Konzert III – Freitag, 28.09.2018, 20:00 Uhr, Theater in Kempten
Giuseppe Martucci (1856-1909): Sonate für Violoncello und Klavier fis-Moll op. 52 (1880)

Foto: Wikipedia, gemeinfreiEr war der Sohn eines Trompeters und Militärmusikers aus Capua. Schon als Achtjähriger trat er als Pianist auf, studierte in Neapel Klavier und Komposition und machte als Solist und Dirigent eine europäische Karriere. Giuseppe Martucci ist der rare Fall eines italienischen Komponisten, der keine einzige Oper schrieb, sondern neben einem Oratorium vor allem symphonische Werke und Kammermusik. Viele Jahre lang leitete er die »Società del Quartetto« in Neapel und Bologna, eine Institution, die sich nicht bloß für Quartette, sondern generell für die Aufführung von Instrumentalmusik im Land der Oper einsetzte. Sein Repertoire als Dirigent reichte von Beethoven und Schumann über Brahms und Charles Villiers Stanford bis zu Debussy. Wenn er einmal einen Seitensprung zum Musiktheater machte, musste es was ganz Besonderes sein. So leitete er 1888 in Bologna die italienische Erstaufführung von Richard Wagners »Tristan und Isolde«. Seine eigenen Werke wurden von Dirigenten wie Arturo Toscanini oder Gustav Mahler aufs Programm gesetzt. Franz Liszt lobte den jungen Martucci, Anton Rubinstein spielte seine Klavierkonzerte. Der Romantik blieb er sein Leben lang treu. Zu meisterhafter, weniger an Wagner, sondern mehr an Brahms geschulter Harmonik kommt in Martuccis Musik allerdings jener lyrische und gleichsam »singende« Tonfall, der eher an Giacomo Puccini denken lässt und seiner Musik eigenen Reiz verleiht. Als hoch geachteter Lehrer, unter anderem von Ottorino Respighi, starb er relativ früh und geriet immer mehr in den Schatten der Musikgeschichte. Nicht so sehr in seiner Heimat, wo sich in neuerer Zeit Riccardo Muti für ihn einsetzte. Mit Mirella Freni und dem Scala-Orchester nahm Muti zum Beispiel 1995 »La canzone dei ricordi« auf, einen in eleganter Wehmut schwelgenden Zyklus von Orchesterliedern. Es wird Zeit, sich auch in nördlicheren Breitengraden mehr an diesen sensiblen Meister einer spezifisch südlichen Spätromantik zu erinnern.
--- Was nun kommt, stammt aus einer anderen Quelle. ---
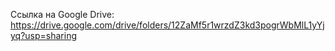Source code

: Ссылка на Google Drive: https://drive.google.com/drive/folders/12ZaMf5r1wrzdZ3kd3pogrWbMlL1yYjyq?usp=sharing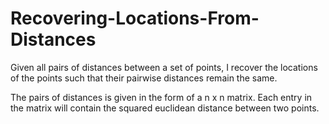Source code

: # Recovering-Locations-From-Distances
Given all pairs of distances between a set of points, I recover the locations of the points such that their pairwise distances remain the same.

The pairs of distances is given in the form of a n x n matrix. Each entry in the matrix will contain the squared euclidean distance between two points.

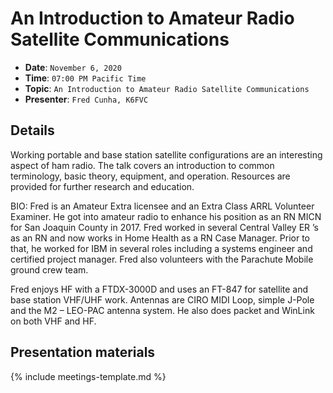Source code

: # An Introduction to Amateur Radio Satellite Communications

* **Date**: `November 6, 2020`
* **Time**: `07:00 PM Pacific Time`
* **Topic**: `An Introduction to Amateur Radio Satellite Communications`
* **Presenter**: `Fred Cunha, K6FVC`

## Details

Working portable and base station satellite configurations are an interesting aspect of ham radio.  The talk covers an introduction to common terminology, basic theory, equipment, and operation.  Resources are provided for further research and education.

BIO:
Fred is an Amateur Extra licensee and an Extra Class ARRL Volunteer Examiner.  He got into amateur radio to enhance his position as an RN MICN for San Joaquin County in 2017.  Fred worked in several Central Valley ER ’s as an RN and now works in Home Health as a RN Case Manager.  Prior to that, he worked for IBM in several roles including a systems engineer and certified project manager. Fred also volunteers with the Parachute Mobile ground crew team.

Fred enjoys HF with a FTDX-3000D and uses an FT-847 for satellite and base station VHF/UHF work.  Antennas are CIRO MIDI Loop, simple J-Pole and the M2 – LEO-PAC antenna system.  He also does packet and WinLink on both VHF and HF.

## Presentation materials

{% include meetings-template.md %}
Sonate für Violoncello und Klavier fis-Moll op. 52 (1880)

Martuccis gewichtige Cellosonate ist das Werk eines 24-Jährigen. Es beginnt mit energischen Klavierakkorden, denen alsbald das Cello mit einem markanten Motiv antwortet. Ein poesievolles Seitenthema lässt entfernt an Schumann denken und führt zu leidenschaftlichen Dialogen der beiden Instrumente, die zwischendurch zu nachdenklichen Passagen finden. Auf dieses bewegte Allegro giusto folgt ein spritziges Scherzo, in dem gleichwohl das rhetorische Element das tänzerische überwiegt. Überraschend wirkt das verhaltene Trio, in dem bei aller Romantik wie hinter einem fein gewebten Schleier barocke Muster auftauchen. Doch das mit Geist und Witz insistierende Hauptmotiv kehrt zurück, bis zur lyrischen Finalgeste des Satzes. Eine schwermütige, doch völlig unsentimentale Stimmung durchzieht das Intermezzo, wie ein Gruß aus alter Zeit. Die vitalen Energien des Kopfsatzes kehren im Allegro-Finale in kunstvoller Metamorphose wieder. Die dichte Satztechnik hätte Brahms nicht besser weben können, doch die gleichsam erzählenden Themen Martuccis, die vitalen Einsprüche des Klaviers gegen die melancholischen Kantilenen des Cellos, das prächtige, freudig bestimmte Ende zeigen echte Originalität.